En medio de la playa había una choza. Palos de madera sujetaban una estructura de hojas de palma cubierta con lienzos de plástico viejo.
Frente a la choza, sentada frente al azul del mar, había una niña. Cantaba una canción y jugaba con la arena. Agarraba puñados entre sus manos y los lanzaba al aire, creando pequeñas nubes fugaces frente a la trayectoria descendente del sol.
La niña estaba allí porque había ido a recibir a su padre y a sus hermanos mayores, todos ellos pescadores y residentes en la choza que apenas se sostenía en pie.
Me llamaron con gestos y, cuando me acerqué, me recibieron con sonrisas. Me invitaron a entrar en su casa. El interior era oscuro. Un plástico negro colocado directamente sobre la arena hacía las veces de suelo. La brisa del mar se colaba por todas partes.

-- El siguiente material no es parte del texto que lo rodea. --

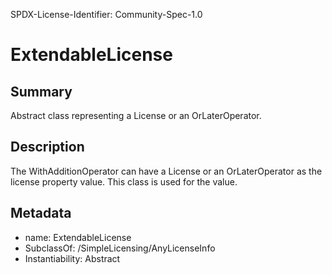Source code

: SPDX-License-Identifier: Community-Spec-1.0

# ExtendableLicense

## Summary

Abstract class representing a License or an OrLaterOperator.

## Description

The WithAdditionOperator can have a License or an OrLaterOperator as the license property value.
This class is used for the value.

## Metadata

- name: ExtendableLicense
- SubclassOf: /SimpleLicensing/AnyLicenseInfo
- Instantiability: Abstract
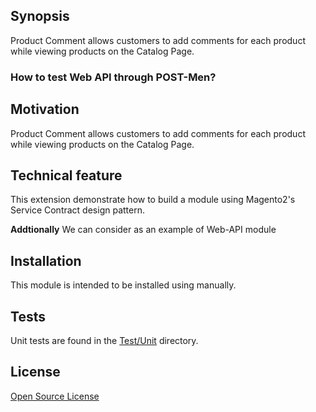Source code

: ## Synopsis
 
 Product Comment allows customers to add comments for each product while viewing products on the Catalog Page.

### How to test Web API through POST-Men?

## Motivation

Product Comment allows customers to add comments for each product while viewing products on the Catalog Page.

## Technical feature

This extension demonstrate how to build a module using Magento2's Service Contract design pattern.

**Addtionally**  We can consider as an example of Web-API module

 
## Installation

This module is intended to be installed using manually.

## Tests

Unit tests are found in the [Test/Unit](Test/Unit) directory.


## License

[Open Source License](LICENSE.txt)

Aún no me había acostumbrado al ambiente de penumbra cuando me di cuenta de que, frente a mí, había un cuenco con arroz.
Rehusé aceptarlo, muy consciente del ambiente de extrema pobreza que lo impregnaba todo. Sin embargo, al final, no me fue posible negarme a aceptar su invitación. Tuve claro que, si lo hacía, la alegría de su hospitalidad daría paso a una gran tristeza.

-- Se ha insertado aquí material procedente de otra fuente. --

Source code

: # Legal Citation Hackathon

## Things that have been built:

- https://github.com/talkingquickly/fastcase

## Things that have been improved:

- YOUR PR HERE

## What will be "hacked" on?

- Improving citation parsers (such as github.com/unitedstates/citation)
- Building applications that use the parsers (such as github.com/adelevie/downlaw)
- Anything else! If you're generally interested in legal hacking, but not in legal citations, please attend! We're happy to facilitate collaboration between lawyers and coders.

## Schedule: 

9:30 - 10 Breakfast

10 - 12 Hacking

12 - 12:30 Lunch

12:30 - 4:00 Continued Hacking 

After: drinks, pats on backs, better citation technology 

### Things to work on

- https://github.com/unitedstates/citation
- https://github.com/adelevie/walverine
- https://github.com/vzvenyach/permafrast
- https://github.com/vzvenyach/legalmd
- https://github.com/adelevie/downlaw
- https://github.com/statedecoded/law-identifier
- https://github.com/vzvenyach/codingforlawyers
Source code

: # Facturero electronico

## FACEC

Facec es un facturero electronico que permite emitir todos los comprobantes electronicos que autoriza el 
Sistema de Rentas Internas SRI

Comí el arroz. Compartí su alegría. Me contaron que, pese a todo, eran felices y que a veces, cuando la pesca era muy buena, su vida era algo mejor.

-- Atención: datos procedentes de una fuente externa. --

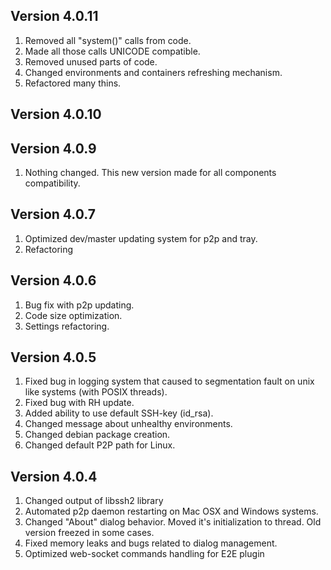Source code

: ## Version 4.0.11

1. Removed all "system()" calls from code.
2. Made all those calls UNICODE compatible.
3. Removed unused parts of code.
4. Changed environments and containers refreshing mechanism.
5. Refactored many thins.

## Version 4.0.10
## Version 4.0.9

1. Nothing changed. This new version made for all components compatibility.

## Version 4.0.7

1. Optimized dev/master updating system for p2p and tray.
2. Refactoring

## Version 4.0.6

1. Bug fix with p2p updating.
2. Code size optimization.
3. Settings refactoring.

## Version 4.0.5

1. Fixed bug in logging system that caused to segmentation fault on unix like systems (with POSIX threads). 
2. Fixed bug with RH update.
3. Added ability to use default SSH-key (id_rsa).
4. Changed message about unhealthy environments. 
5. Changed debian package creation.
6. Changed default P2P path for Linux. 


## Version 4.0.4 

1. Changed output of libssh2 library
2. Automated p2p daemon restarting on Mac OSX and Windows systems.
3. Changed "About" dialog behavior. Moved it's initialization to thread. Old version freezed in some cases. 
4. Fixed memory leaks and bugs related to dialog management.
5. Optimized web-socket commands handling for E2E plugin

Les agradecí su cariño y elogié su hospitalidad. Les deseé mucha suerte en todo.
Antes de dejar el lugar, me senté frente al mar junto a la niña. Le pedí que cantara una vez más su bella canción.
Mientras ella cantaba, yo fui tomando puñados de arena blanca y, como si fueran mariposas mensajeras de una universal felicidad, uno tras otro, los fui lanzando al aire.